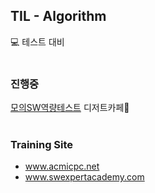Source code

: ## TIL - Algorithm
:computer: 테스트 대비
<br/><br/>
### 진행중
[모의SW역량테스트](https://www.swexpertacademy.com/main/learn/course/subjectList.do?courseId=AVvlSPbKAAHw5UPa) 디저트카페:cake:
<br/><br/>
### Training Site
- www.acmicpc.net<br/>
- www.swexpertacademy.com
# # # #
● What you have to do: When an image appears in the data, skip it and output the rest exactly.

● Written answer:
Source code

: ## TIL - Algorithm
:computer: 테스트 대비
<br/><br/>
### 진행중
[모의SW역량테스트](https://www.swexpertacademy.com/main/learn/course/subjectList.do?courseId=AVvlSPbKAAHw5UPa) 디저트카페:cake:
<br/><br/>
### Training Site
- www.acmicpc.net<br/>
- www.swexpertacademy.com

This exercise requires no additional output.